Reduce heat in the pan, add a little oil, add onion and garlic, cook for 1 minute, add carrot and capsicum, cook for 1-2 minutes, and stir occasionally.
Sprinkle in paprika, flour and caraway seeds, stir until the carrots and capsicums are coated. Gradually pour in the tomato puree and stock, stirring well. Stir until the mixture boils. Add to the casserole dish, stir to combine. Cover the casserole dish, place in oven. Stir every 40 minutes or so, add water if needed to keep the ingredients just covered. Cook until the beef is very tender.
To make and cook chive dumplings
Using your fingertips rub the butter into the flour. Add the salt and baking powder and chives, mix well. Make a hole in the centre, add the cold milk, and mix lightly until just combined.

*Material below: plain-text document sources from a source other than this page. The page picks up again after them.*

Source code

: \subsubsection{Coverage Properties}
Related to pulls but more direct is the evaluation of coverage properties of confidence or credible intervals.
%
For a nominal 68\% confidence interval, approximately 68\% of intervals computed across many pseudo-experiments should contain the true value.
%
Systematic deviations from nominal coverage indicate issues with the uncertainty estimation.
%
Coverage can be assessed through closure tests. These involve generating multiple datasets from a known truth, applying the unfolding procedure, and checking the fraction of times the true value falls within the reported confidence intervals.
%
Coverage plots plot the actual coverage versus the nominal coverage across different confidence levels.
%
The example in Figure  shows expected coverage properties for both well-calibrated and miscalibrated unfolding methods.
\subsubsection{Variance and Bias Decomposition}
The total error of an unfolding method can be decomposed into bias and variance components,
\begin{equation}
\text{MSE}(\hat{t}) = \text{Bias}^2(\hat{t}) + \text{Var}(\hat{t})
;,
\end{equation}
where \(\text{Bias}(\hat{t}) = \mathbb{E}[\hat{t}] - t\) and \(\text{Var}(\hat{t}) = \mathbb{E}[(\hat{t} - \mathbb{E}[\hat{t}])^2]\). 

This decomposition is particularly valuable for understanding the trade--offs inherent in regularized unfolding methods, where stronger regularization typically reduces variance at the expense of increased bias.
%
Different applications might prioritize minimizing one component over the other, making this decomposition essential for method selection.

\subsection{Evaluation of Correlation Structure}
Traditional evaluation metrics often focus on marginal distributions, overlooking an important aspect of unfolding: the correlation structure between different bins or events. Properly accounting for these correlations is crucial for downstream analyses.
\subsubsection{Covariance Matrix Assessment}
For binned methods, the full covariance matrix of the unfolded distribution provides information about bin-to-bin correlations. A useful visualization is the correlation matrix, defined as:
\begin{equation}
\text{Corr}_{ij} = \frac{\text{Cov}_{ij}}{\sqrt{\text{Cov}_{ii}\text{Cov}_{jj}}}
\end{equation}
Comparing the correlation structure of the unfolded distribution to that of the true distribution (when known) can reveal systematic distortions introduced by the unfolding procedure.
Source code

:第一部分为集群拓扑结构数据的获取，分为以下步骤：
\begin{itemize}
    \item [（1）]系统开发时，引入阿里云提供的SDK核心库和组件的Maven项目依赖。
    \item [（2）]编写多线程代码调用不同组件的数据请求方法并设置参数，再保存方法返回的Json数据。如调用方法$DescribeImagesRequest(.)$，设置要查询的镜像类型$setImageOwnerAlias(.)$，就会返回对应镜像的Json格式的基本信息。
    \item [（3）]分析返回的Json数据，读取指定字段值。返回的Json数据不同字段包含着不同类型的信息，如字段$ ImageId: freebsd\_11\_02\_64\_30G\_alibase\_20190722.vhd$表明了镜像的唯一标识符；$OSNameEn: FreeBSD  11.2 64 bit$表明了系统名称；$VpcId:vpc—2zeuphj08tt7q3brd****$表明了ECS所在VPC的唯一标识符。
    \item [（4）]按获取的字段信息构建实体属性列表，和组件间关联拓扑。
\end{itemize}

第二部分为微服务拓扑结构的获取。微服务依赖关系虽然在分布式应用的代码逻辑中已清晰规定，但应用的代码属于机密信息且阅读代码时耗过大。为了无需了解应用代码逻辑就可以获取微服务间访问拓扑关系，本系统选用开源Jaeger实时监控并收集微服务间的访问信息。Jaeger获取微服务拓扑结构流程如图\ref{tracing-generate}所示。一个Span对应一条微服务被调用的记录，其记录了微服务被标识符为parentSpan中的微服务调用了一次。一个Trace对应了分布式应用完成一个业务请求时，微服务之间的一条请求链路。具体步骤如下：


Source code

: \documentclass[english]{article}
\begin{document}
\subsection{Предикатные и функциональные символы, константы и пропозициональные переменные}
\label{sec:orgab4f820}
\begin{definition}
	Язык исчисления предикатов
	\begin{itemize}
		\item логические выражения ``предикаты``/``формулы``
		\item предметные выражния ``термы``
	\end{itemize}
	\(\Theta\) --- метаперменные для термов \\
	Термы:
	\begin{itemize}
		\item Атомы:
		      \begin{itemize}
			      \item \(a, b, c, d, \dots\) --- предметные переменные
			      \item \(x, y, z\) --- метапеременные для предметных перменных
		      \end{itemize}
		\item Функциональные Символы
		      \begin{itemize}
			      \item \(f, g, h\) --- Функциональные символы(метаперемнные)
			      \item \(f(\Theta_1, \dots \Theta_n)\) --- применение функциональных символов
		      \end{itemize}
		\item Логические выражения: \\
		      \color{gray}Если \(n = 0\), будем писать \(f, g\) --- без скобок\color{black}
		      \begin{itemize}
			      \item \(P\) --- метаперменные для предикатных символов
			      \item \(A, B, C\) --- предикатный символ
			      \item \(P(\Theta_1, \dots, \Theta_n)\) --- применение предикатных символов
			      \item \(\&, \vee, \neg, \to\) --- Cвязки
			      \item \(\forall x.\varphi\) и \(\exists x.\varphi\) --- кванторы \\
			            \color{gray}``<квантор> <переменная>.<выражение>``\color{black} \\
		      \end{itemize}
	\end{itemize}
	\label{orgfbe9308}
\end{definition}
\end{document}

Test your casserole, if the meat is tender (and just about ready to serve) you can now add the dumpling mixture. Drop small spoonfuls of the mixture around the edge of the simmering casserole. Re-cover the casserole dish and cook casserole for a further 15-20 minutes.
Cooktop method
Place the browned beef and other ingredients in a heavy-based pot. Partially cover, keep the heat low. Stir occasionally, add water if needed during the cooking time to keep ingredients well covered. Simmer until the meat is very tender.